Terrestrial surfaces are shaped through 3 basic factors: impacts with asteroids and comets, erosion from liquid (water on earth) and wind, and geologic processes. While impact events are perhaps the most dramatic, it is the geologic process that on active worlds do the most to shape the large scale features of a moon or planet. The driving forces for all such processes, including volcanism and plate tectonics, are gravity and energy released from the decay of radioactive elements (and to a lesser degree the energy left over in the form of heat from a planet's formation). Heat flows from hotter to cooler regions. So the energy from a planet's core must move outwards and eventually be radiated into space. Some of this heat is carried out by conduction within solid rock. However, there is too much heat to be transferred by conduction alone. Convection also carries heat from the hot interior toward the cooler surface. This form of thermal transfer is exactly what is seen in lava lamps, and in heated oil. Due to convection, huge, sluggish masses of hot rock in a molten or plastic state float slowly upward until they hit the bottom of the lithosphere. Then they spread laterally, radiate their heat to the lithosphere, and eventually sink again. In the Earth's viscous mantle, this rolling cycle takes about 200 million years. (Compare this to the few-minute cycle of fluid in a lava lamp!)

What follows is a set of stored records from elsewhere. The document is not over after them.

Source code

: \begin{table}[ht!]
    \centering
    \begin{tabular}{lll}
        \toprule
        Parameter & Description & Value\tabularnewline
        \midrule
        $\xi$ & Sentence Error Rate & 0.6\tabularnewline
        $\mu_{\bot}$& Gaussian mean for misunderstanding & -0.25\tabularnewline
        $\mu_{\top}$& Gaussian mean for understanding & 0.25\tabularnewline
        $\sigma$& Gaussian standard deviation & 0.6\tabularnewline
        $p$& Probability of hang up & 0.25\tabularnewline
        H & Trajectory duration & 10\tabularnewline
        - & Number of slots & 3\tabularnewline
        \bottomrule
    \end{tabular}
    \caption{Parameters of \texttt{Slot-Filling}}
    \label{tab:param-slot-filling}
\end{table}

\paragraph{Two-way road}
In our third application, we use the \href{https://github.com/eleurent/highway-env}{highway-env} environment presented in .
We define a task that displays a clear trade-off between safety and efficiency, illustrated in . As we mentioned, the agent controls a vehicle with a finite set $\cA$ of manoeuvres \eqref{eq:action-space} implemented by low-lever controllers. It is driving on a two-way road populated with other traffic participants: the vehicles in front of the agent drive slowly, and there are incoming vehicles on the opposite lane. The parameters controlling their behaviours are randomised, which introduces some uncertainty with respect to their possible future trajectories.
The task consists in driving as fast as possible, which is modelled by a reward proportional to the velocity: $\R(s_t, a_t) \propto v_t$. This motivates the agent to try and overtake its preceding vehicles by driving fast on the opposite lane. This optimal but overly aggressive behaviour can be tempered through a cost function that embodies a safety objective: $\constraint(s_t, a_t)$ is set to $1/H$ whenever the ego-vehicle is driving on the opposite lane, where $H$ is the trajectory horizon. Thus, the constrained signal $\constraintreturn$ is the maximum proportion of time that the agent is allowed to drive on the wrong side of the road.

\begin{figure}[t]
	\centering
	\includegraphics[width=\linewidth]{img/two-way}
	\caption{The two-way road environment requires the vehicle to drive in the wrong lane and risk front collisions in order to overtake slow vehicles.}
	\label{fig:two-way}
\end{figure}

Convection processes bring mantle material toward the lithosphere where it dissipates heat and then sinks back toward the core. Click here for original source URL
The churning of the semi-liquid layers underneath the lithosphere creates tremendous stresses on the brittle rock layers of the lithosphere. Depending on the nature of the stresses, the lithosphere may compress or it may stretch. If the stresses are compressive, folding and buckling of the lithosphere may create mountain ranges, like the Earth's Rockies or Himalayas. A traveler through such ranges can see the huge curved folds in the rock layers. If the stresses stretch the lithosphere, it may thin like stretched taffy or even pull apart in a series of fractures called faults. An example of this occurs along Baja California and the California coast, where stretching forces have pulled Baja California away from the mainland in the last few million years. Similarly, Saudi Arabia is being pulled away from Africa. Stretching also causes fractures like the San Andreas fault in California and the Alpine Fault in New Zealand.
If compressive or stretching stresses become too great, the lithosphere will be deformed beyond its limit, like taffy or putty pulled to fast or too hard. As the lithosphere fractures, it sends off seismic waves that travel through the crust and mantle. This is the phenomenon we perceive as an earthquake. The faults are usually underground, but sometimes they can be seen at the surface. Once an earthquake occurs, it will relieve the stresses, but if the sluggish convection currents continue, the forces will build up again. This is why a given fault line can have continued sporadic earthquakes for hundreds of years.
Under certain conditions, such as along diverging plates, fractures may allow molten lava to gain access toward the surface from the interior. This results in volcanism, including hot springs and geysers such as are seen in Yellowstone Park in the U.S., and even the eruption of molten lava onto the surface. (Usually this material is called magma while it is underground and lava once it reaches the surface.) This explains why volcanoes are often concentrated in regions of fractures and earthquakes, where the lithosphere is being deformed most rapidly by underlying mantle currents. Alternatively, volcanoes can occur where the lithosphere happens to be thin and the magma can penetrate through. The volcanoes of the Hawaiian Island chain and the Indonesian Island chain were created when thin lithosphere plates moved over a hot spot in the mantle, and the magma punched a series of holes through the thin crust. The volcanoes seen on Jupiter's moon Io, and the dormant volcanoes on Mars are likely hot spot volcanoes.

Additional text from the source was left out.